William Goodell, İstanbul’a yerleşen ve orada hizmet eden ilk Protestan müjdeciydi. Goodell, “Büyük ölçüde Sör Stratford Canning ile birlikte Sultan tarafından Protestanların tanınmasından ve Sultan’ın Hristiyanların Müslümanlarla eşit olduğunu onaylayan fermanı ilan etmesinden sorumluydu.”1
William ve eşi Abigail Amerikan Board’un desteğiyle 1822’de Ortadoğu’ya gittiler. İlk olarak Beyrut’ta hizmet ettiler; orada William Yeni Antlaşma’yı Ermenice Türkçesine2 çevirmeye başladı. Savaş ve siyasi sıkıntılardan ötürü aile oradan ayrılmaya ve Malta’ya taşınmak zorunda kaldı. Malta’dayken William Yeni Antlaşma’yı çevirmeyi tamamladı ve çeviri basıldı. William ve büyüyen ailesi 1831’de İstanbul’a taşındı. O dönemde İstanbul’un nüfusu bir milyondu; Türkler nüfusun yarısını oluşturmaktaydı.
Goodell ailesinin hizmeti kentin Ermeni nüfusuna odaklıydı. Ermeni halkı etkiye ve kaynaklara sahipti ve eğer Mesih’in ardından gidecek olurlarsa, Türk İmparatorluğu’nun tamamında iyi bir etki yaratacakları bekleniyordu. Aile Pera’ya (Beyoğlu’na) yerleşti. O dönemde burada yaşayan tek Amerikalı aileydiler.3 Taşınmalarının ardından üç ay içinde 1831’deki Galata yangını bölgeyi tahrip etti. William ile ailesi kaldıkları evi ve tüm eşyalarını kaybetti. William’ın çeviride kullandığı her şey, evin penceresinden bahçeye atarak kurtarmaya çalışmasına rağmen, mahvoldu; kitapları, sözlükleri, çeviri kaynakları, yorumları ve tamamladığı metinler alevlerden kaçamadı. Yine de William, “Yere yıkılmışız ama yok olmuş değiliz. Sıkıntıya uğradık ama ölüme teslim edilmedik” diye yazmıştır.4 Biraz sonra oğlu doğdu; İstanbul’da doğan ilk Amerikalı çocuktu. Bu sırada kolera ve salgın hastalıklar şehre yayıldı ve birçok ölüme sebep oldu. İstanbul’daki Amerikan diplomatik temsilcisi, Amiral David Porter, Goodell ailesini ısrarla evinin ikinci katında birkaç aylığına barınmayı önerdi. Bu, İstanbul’da yaşayan Amerikan Board çalışanları ile Amerikalı diplomatlar arasında yakın bir dayanışmayı başlattı.5
William İstanbul’da ilk olarak okullar kurmaya odaklandı. Lancaster sistemini kullandı. Bu sistemde üst sınıflardaki öğrenciler yeni öğrencilere öğrendiklerini öğretiyorlardı. Yöntem başarılı oldu, çünkü eğitimli öğretmen sıkıntısı vardı. Birkaç ay içinde, Türklerden gelen talep doğrultusunda Beşiktaş ve Üsküdar’da Türk çocuklar için okullar kuruldu, daha sonra bu okulları ziyaret eden devlet görevlileri tarafından onaylandı.6 Bunun ardından Türkler Dolmabahçe’de üç okul daha açtılar, böylece toplamda 2.000 Türk çocuğu orada okumayı öğrendi. William okulun idaresinden ziyade danışmanlığını yürütüyordu, böylece çok daha geniş bir etkiye sahipti.

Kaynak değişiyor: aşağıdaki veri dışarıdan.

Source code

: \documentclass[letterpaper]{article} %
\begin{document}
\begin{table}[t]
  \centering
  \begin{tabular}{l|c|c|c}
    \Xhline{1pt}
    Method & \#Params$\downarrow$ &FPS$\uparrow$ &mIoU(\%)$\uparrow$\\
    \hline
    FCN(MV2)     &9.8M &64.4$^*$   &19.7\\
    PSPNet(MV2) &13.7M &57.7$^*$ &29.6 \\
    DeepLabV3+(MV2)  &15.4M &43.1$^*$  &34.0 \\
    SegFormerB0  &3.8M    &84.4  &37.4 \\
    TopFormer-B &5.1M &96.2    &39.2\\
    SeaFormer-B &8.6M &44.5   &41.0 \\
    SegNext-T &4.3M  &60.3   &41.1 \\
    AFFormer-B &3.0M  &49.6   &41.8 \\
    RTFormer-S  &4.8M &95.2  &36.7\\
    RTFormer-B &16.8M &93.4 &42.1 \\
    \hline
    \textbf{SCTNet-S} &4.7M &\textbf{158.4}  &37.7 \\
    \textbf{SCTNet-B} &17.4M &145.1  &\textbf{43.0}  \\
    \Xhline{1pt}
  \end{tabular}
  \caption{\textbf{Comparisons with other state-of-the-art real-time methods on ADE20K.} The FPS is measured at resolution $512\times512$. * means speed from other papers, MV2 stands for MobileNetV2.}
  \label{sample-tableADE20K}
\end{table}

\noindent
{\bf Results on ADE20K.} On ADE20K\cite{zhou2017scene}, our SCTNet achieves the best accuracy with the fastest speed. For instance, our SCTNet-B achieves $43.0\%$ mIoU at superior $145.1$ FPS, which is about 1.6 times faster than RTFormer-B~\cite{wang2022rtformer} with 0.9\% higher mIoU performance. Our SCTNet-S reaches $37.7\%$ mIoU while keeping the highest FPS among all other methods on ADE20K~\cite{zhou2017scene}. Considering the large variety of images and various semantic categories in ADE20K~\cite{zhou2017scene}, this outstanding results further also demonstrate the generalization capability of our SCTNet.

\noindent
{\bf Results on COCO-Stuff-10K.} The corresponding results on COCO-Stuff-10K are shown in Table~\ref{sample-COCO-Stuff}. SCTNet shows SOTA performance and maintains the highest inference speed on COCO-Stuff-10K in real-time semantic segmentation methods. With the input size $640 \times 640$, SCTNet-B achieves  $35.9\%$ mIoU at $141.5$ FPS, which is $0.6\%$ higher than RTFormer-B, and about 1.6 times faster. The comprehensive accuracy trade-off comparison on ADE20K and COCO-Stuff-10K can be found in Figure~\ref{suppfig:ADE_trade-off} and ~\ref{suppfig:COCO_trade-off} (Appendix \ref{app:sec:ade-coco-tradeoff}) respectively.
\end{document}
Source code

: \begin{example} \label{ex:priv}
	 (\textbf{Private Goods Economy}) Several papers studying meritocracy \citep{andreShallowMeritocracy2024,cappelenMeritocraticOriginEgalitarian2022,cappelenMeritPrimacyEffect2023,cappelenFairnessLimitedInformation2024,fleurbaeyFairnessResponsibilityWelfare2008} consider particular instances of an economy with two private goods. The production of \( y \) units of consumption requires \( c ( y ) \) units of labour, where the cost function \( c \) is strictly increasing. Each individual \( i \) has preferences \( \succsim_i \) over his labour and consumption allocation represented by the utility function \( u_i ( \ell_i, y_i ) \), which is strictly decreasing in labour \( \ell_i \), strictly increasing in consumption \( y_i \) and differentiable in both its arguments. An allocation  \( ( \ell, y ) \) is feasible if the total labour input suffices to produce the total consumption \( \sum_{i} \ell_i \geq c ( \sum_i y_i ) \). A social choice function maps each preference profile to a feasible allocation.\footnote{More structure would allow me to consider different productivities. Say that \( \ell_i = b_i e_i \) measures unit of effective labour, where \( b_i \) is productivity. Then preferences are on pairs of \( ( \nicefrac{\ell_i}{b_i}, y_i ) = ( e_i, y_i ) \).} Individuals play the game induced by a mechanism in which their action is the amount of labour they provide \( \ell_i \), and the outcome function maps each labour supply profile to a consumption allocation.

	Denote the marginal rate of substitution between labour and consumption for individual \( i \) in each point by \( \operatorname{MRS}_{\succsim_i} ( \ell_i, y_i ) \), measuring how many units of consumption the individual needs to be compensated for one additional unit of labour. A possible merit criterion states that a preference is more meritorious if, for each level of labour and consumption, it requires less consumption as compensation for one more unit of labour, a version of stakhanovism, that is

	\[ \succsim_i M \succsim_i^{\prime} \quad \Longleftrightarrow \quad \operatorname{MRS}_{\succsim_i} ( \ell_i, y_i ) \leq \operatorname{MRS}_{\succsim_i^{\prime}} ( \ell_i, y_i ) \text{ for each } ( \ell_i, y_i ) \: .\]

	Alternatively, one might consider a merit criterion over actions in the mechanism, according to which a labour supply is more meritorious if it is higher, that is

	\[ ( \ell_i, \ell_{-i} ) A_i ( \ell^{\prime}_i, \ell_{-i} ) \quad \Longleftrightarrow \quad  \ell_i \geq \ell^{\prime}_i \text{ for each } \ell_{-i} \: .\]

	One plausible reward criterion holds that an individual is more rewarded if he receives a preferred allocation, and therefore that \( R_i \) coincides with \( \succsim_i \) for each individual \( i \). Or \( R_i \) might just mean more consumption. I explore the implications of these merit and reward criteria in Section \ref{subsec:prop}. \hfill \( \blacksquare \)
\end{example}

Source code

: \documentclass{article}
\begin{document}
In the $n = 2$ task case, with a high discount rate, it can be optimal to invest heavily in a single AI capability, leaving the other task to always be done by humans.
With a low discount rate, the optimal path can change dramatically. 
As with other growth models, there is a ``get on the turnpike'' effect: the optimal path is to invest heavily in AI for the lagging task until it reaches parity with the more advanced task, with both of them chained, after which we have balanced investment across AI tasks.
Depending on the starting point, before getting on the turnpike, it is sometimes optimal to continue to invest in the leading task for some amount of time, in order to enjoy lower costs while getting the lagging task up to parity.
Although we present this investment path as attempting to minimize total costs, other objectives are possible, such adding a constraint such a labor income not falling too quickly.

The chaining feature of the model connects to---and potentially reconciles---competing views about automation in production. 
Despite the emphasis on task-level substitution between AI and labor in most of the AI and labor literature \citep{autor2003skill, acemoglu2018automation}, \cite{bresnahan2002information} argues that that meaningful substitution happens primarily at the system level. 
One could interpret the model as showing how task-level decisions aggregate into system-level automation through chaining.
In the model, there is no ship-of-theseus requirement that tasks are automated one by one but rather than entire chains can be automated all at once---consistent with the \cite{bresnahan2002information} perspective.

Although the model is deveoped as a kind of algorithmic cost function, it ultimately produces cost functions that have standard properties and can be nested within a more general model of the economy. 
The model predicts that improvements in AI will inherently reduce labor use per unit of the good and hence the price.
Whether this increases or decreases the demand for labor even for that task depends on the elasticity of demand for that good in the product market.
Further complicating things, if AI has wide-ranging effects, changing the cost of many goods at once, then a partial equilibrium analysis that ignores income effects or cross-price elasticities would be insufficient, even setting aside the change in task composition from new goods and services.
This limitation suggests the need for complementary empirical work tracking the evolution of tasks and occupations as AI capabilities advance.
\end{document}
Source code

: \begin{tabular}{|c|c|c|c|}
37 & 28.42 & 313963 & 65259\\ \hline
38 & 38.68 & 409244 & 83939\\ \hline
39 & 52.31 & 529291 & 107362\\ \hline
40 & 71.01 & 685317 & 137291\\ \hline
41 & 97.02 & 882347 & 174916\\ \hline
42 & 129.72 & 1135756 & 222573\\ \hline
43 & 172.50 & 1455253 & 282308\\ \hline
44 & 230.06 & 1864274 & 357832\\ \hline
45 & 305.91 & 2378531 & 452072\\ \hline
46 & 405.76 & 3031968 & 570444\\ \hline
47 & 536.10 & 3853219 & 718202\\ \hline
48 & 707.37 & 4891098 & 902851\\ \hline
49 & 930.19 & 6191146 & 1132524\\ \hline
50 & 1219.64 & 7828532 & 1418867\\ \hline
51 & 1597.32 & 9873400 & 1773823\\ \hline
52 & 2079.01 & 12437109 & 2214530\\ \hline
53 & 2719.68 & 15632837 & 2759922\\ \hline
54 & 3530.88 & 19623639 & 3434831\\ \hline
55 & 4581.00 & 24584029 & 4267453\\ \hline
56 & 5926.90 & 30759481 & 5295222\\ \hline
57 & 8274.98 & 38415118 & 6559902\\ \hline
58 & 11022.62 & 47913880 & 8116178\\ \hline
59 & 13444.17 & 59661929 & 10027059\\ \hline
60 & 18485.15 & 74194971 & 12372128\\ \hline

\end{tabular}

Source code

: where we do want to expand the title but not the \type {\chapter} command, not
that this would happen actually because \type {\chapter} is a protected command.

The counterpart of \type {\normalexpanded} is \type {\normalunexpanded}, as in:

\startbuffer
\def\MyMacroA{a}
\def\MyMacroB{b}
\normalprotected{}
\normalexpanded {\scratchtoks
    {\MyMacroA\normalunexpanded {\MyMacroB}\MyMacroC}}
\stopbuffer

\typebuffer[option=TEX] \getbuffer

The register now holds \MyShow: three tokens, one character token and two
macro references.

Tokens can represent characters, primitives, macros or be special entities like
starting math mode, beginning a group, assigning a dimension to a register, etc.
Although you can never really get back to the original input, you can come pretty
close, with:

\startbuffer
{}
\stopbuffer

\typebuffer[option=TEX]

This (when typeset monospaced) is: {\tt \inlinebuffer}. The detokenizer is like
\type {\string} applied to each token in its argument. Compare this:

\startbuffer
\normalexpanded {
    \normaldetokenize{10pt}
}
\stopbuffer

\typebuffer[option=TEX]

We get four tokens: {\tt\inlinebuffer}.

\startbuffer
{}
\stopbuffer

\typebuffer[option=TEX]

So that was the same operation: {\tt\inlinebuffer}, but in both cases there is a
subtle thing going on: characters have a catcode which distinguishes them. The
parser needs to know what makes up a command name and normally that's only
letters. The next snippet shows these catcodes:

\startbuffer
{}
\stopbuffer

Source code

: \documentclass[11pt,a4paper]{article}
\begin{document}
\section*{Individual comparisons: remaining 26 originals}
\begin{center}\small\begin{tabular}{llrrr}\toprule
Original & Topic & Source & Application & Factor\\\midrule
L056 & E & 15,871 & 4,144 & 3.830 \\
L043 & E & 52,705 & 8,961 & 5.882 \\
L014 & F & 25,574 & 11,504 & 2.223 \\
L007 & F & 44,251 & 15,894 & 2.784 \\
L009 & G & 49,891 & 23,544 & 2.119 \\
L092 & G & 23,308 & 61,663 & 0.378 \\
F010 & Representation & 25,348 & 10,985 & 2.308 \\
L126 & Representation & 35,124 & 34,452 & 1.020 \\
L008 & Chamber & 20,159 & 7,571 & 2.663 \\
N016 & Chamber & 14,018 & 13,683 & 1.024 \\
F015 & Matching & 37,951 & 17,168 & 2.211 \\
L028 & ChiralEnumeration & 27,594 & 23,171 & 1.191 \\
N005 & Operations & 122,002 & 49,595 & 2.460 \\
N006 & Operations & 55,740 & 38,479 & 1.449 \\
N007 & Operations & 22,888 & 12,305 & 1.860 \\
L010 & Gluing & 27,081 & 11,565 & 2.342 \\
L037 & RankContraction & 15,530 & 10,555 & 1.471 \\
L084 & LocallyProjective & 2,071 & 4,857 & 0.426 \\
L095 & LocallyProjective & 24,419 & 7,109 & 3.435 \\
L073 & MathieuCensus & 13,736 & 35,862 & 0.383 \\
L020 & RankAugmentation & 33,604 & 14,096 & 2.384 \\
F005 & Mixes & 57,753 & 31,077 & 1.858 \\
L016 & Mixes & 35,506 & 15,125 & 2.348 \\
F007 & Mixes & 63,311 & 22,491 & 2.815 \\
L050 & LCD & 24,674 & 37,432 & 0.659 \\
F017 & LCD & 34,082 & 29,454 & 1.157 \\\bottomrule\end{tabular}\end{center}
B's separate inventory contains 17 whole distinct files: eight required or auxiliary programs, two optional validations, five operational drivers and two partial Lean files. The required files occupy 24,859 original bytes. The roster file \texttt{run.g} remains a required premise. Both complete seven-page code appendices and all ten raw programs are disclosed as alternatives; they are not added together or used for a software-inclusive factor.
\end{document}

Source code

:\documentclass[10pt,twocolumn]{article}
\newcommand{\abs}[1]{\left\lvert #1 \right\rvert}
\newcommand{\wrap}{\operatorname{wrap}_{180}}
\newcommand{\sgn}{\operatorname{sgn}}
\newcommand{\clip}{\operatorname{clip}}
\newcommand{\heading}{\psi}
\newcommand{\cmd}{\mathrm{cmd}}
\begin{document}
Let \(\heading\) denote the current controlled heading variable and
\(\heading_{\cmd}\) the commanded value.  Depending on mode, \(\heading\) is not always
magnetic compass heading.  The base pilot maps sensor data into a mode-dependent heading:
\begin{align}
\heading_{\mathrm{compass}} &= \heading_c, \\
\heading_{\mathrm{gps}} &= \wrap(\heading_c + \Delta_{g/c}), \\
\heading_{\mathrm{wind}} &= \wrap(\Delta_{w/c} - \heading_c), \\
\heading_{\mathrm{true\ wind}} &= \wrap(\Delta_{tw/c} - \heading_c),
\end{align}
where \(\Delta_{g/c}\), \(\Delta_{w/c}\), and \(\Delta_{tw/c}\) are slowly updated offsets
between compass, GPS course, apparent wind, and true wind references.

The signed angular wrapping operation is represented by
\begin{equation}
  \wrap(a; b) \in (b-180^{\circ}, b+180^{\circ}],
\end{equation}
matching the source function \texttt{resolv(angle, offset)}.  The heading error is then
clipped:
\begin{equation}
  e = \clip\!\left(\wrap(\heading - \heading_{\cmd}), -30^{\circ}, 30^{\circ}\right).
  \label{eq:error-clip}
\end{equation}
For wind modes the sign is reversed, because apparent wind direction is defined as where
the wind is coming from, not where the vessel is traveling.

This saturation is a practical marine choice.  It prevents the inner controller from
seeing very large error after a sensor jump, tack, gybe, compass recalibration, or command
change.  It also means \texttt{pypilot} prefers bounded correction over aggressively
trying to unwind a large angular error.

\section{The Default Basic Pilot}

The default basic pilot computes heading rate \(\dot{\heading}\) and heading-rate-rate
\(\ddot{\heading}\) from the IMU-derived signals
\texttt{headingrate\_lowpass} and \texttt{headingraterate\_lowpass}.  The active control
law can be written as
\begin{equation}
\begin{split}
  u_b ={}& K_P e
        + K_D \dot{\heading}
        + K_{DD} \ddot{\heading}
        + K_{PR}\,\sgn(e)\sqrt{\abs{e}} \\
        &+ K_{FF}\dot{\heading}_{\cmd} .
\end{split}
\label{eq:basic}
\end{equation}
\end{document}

William, Türkçe konuşan Yunanlar ve Ermeniler için haftalık Türkçe toplantılar düzenliyordu. Toplantılarda Ermeni kiliselerin ritüellerine ve geleneklerine saldırmıyordu. William, “İnsanları kendi yüreklerine ve Kutsal Kitap’a yönlendiriyoruz,” dedi.7 Arzusu, mevcut Ortodoks kiliselerinde sonunda saf bir kiliseyle sonuçlanacak bir reformasyon başlatmaktı. Görüşü şuydu: “Bir insanın kurulmuş olan kiliseyi terk etmesi için gerekli olan ruhsal gücü geliştirmesi çok uzun zaman alacak; kiliseden ayrılmak çok sıkıntıya neden olacak.” Bu nedenle William yeni imanlıları evlerde Kutsal Kitap çalışmalarını sürdürürken, Ortodoks kilisesinin parçası olarak kalmaya devam etmeye teşvik etti.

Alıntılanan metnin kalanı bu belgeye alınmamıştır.